随着大人们几声:“出发了、出发了……”大家不约而同地向寨口拥去,大人们戴着蓑衣、我们小孩则戴着斗笠。
我们一行四五家人,大大小小有十一二个,光我们小孩也有六七个,我们如同肩负重任一般,雄赳赳气昂昂地跟在大人们中间,或快步走、或开小跑。
走走跑跑差不多2个小时,才到达那片离家最远的稻田里。听大人们说这片稻田是我们曾祖父那辈就分得的田地。
也是因为这片田地,一直以来我们寨上的人跟附近村民都不合,中间还发生过很多不愉快的事情,所以,大人们再三叮嘱我们就守在沟口放水,并告诫我们不要跑远了。
分配好任务后,我们几个小孩便蹲在沟口一边放水,一边玩泥巴石子。
突然堂妹小亚说,你们看那边刺巴笼里好像有蒿秧泡呢?大家一听有泡,立马起身、目不转睛地伸长脖子看向小亚手指的方向,耶,真的是蒿秧泡呢?走,我们摘蒿秧泡去。
我们迅速丢掉手中的石子、泥巴,快马加鞭地向那红彤彤的蒿秧泡跑去。那泡也着实生得奇怪,一大网刺巴笼里,却只有几串熙熙攘攘的泡立在那里,猴精似的堂哥全然不顾刺会不会扎人,三两下就钻进刺巴笼里摘下了那几串泡。
他一颗颗小心翼翼地摘下泡,再放在沟口傍有点凹的石板上,并且数好每人只有几颗,我拿着一颗轻轻咬一口,酸酸甜甜的果汁瞬间溢了出来,那酸甜的味道馋得我们直流口水。
看着我们一个个意犹未尽的谗样,堂哥提议,留两个最小的在沟口放水,其余的跟着他去林子里再寻些蒿秧泡去。当然,跟屁虫般的我也跟着堂哥去了。
刚开始时我们沿着小溪一直走,每走上几十米或几百米,就会有熙熙攘攘的几串屹立在小溪边。我们边摘边吃,有时直接搬下整个枝干,有时则是把熟透的泡放兜里。
我们一路上走走停停、打打闹闹,不知什么时候开始已远离小溪,全然忘记了大人们的告诫,也忘记了太阳快要下山了。
我们往回走也没有找到之前走过的那条小溪。头顶着黑压压一片老树,不管往东西南北看去,好像都是一个样子,这时才反应过来,我们好像迷路了。
暮色下的森林里安静得让人害怕,偶尔听到一些不明生物的声音,顿时让人心惊胆战。
我们开始惊慌起来,我们该怎么回去啊!大家焦急地七嘴八舌抱怨起来,有的怪小亚看见蒿秧泡就喊,有的怪堂哥带着我们进林子。

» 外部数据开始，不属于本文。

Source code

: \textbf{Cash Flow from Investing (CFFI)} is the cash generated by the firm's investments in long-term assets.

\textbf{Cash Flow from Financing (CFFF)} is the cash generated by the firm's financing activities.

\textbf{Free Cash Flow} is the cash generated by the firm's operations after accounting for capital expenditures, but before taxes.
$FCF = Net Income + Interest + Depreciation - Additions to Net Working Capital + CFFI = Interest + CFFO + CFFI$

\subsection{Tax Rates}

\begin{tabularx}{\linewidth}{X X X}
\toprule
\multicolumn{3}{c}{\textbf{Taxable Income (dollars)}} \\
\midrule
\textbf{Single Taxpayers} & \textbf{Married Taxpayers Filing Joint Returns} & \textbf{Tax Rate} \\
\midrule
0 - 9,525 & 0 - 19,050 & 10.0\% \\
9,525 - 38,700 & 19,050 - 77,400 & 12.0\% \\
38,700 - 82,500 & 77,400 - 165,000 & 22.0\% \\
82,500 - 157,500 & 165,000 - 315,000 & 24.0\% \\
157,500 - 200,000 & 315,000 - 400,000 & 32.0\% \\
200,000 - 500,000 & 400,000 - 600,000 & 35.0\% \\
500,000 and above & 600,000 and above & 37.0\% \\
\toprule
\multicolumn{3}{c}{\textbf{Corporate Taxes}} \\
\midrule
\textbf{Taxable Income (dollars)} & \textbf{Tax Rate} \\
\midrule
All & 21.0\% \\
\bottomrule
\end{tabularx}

但这些都已于事无补,此刻,我们最重要的是,要想办法走出去,因为天已经开始黑了,就连夕阳下最后一点余晖也即将消失殆尽,也许只能等待月亮出来了给我们引路了。
然而,6月的月亮似乎故意和我们作对一般,迟迟不肯出来,待我们一个个焦急、不安、害怕得无望时,才默默探出头来,好像在责备我们,谁让你们不听父母告诫,擅自跑进林子……
我们已听不见它的责备声了,只想着快点下山去,我们的爸爸妈妈们肯定急坏了……
除了堂哥外,我们都哭了。“哭、哭……,你们就知道哭,哭有用吗?”我们现在要想办法走出林子,你们等着哭声把野猪给引来吗?
听堂哥一说野猪,我们更害怕了,一下就想起爷爷奶奶们以前说过的,我们附近的这一带林子里,因为离梵净山自然保护区很近,有野猪,猴子、老虎、黄鼠狼等很多残暴的动物,这又让我们联想到冬天黄鼠狼刁鸡时的情景,鸡圈里的鸡,常常在夜半时分时,一声哀鸣后便消失得无影无踪。
我们越想越害怕、越想越就想哭,越想越觉得不该擅自离开沟口,离开父母,独自进林子。
但现在想这些已经没有任何意义了,现在要做的是,慢慢摸着下山。看着逐渐明亮的月光,好似在嘲笑我们,又好似在给我们打气,让我们别怕,它给我们引路。
在月光的照耀下,堂哥找到一根大藤条,让我们手握住藤条,他在前面走,我们紧跟着他,这样就不会掉队了。
我们一边走,总觉得身后有什么东西跟着我们似的,我们走快点,声响就变大,我们停下来,声音又好像没有了。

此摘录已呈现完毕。